La Commission dépeint de façon pessimiste et négative l'état des ressources, « ce qui nuit à l'image du secteur et sème la confusion dans l'opinion publique », regrettent Europêche et la COGECA. Elles demandent de pouvoir être admis comme observateurs aux réunions du CSTEP (comité scientifique, technique et économique de la pêche), une collaboration et un dialogue plus étroits devant s'instaurer entre pêcheurs et scientifiques.
La Commission se montre aussi pessimiste au sujet des performances économiques du secteur de la pêche dont la situation continue de se dégrader pour différentes raisons. À cet égard, Europêche et la COGECA soulignent que « paradoxalement », les volumes produits en Europe baissent, la demande stagne généralement, et malgré tout, les prix à la première vente stagnent ou diminuent. La Commission est invitée à rechercher des solutions immédiates à ce problème dans le cadre de l'OCM (organisation commune de marché). Les professionnels déplorent le report de la réforme de l'OCM tant attendue par le secteur, alors que celle sur le renforcement des contrôles est « précipitée ».
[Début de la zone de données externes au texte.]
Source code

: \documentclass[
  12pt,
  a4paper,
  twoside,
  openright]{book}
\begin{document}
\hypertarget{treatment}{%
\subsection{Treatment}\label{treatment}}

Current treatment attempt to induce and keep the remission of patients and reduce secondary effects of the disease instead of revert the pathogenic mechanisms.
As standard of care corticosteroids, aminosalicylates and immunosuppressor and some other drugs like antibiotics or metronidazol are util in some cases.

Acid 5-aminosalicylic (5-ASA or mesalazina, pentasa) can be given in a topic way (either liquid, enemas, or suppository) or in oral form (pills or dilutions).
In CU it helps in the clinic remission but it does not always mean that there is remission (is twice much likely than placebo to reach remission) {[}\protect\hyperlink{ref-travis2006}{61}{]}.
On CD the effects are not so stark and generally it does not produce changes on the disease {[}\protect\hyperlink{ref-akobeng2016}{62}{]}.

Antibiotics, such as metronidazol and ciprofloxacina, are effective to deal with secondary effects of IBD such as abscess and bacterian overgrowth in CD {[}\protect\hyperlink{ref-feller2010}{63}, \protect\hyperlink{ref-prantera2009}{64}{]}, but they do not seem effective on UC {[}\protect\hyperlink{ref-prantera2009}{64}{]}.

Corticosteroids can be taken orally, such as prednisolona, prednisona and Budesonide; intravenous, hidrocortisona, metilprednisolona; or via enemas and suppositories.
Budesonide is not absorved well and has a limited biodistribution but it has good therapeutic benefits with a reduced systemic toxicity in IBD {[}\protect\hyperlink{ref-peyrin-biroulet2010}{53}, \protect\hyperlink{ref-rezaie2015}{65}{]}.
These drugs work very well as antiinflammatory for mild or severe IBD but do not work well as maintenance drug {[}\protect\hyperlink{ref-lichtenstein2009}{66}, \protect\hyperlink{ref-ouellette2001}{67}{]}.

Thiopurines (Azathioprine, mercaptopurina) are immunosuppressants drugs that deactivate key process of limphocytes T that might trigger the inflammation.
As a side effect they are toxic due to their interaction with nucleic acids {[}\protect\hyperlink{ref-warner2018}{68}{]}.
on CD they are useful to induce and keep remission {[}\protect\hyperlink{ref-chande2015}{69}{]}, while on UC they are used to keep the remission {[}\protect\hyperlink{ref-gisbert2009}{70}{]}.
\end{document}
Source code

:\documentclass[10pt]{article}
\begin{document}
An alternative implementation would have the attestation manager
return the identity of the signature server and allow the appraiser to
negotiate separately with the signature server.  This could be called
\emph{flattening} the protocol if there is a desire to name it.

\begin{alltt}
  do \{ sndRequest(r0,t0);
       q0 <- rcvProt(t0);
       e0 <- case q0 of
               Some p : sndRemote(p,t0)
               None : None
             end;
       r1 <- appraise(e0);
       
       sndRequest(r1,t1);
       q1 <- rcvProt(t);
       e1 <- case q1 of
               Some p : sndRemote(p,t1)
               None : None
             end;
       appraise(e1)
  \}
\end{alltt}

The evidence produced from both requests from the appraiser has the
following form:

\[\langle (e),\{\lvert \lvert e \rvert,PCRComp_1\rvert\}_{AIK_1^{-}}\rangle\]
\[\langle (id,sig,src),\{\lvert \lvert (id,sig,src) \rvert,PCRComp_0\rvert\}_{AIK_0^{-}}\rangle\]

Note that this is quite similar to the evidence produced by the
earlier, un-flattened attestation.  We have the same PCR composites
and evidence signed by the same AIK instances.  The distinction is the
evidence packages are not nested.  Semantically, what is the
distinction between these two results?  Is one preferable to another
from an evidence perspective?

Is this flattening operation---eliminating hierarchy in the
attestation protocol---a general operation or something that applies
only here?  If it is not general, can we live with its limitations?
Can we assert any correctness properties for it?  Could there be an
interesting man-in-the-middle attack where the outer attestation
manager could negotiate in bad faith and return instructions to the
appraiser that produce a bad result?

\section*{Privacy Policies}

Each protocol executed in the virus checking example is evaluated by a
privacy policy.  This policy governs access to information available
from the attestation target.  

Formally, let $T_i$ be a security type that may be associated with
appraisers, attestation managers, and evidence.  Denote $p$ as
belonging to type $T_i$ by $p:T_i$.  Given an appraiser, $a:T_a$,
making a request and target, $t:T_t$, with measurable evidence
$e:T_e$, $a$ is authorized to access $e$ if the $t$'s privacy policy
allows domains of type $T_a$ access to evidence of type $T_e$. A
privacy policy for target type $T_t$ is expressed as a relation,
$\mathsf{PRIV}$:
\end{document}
Europêche et la COGECA se disent favorables à une « réduction maximale et progressive des rejets, pêcherie par pêcherie, au travers de projets pilotes impliquant le secteur ». Ces organisations s'inquiètent de l'intention d'interdire de façon générale l'écrémage. Une telle volonté est jugée prématurée à ce stade, compte tenu des nombreuses implications qu'elle comporte (logistique au port pour accepter tout le poisson débarqué par exemple).
S'agissant du nouveau système de gestion de l'effort reposant sur des plafonds exprimés en KW-jours qui conduit à geler l'évolution de la flotte, Europêche et la COGECA regrettent qu'il ne prenne pas en considération la possibilité d'effectuer un changement vers l'utilisation d'engins de pêche plus sélectifs et moins consommateurs d'énergie. Telle qu'elle est rédigée, l'annexe II du règlement sur les totaux admissibles de captures (TAC) et quotas va à l'encontre d'un tel développement. Enfin, sur les règles applicables aux TAC et quotas, Europêche et la COGECA partagent le souci de la Commission d'appliquer différentes règles selon le niveau de risque de chaque stock. En créant une certaine automaticité du choix des décisions, la Commission réduit néanmoins la possibilité de faire participer plus étroitement le secteur aux décisions de gestion. (L.C.)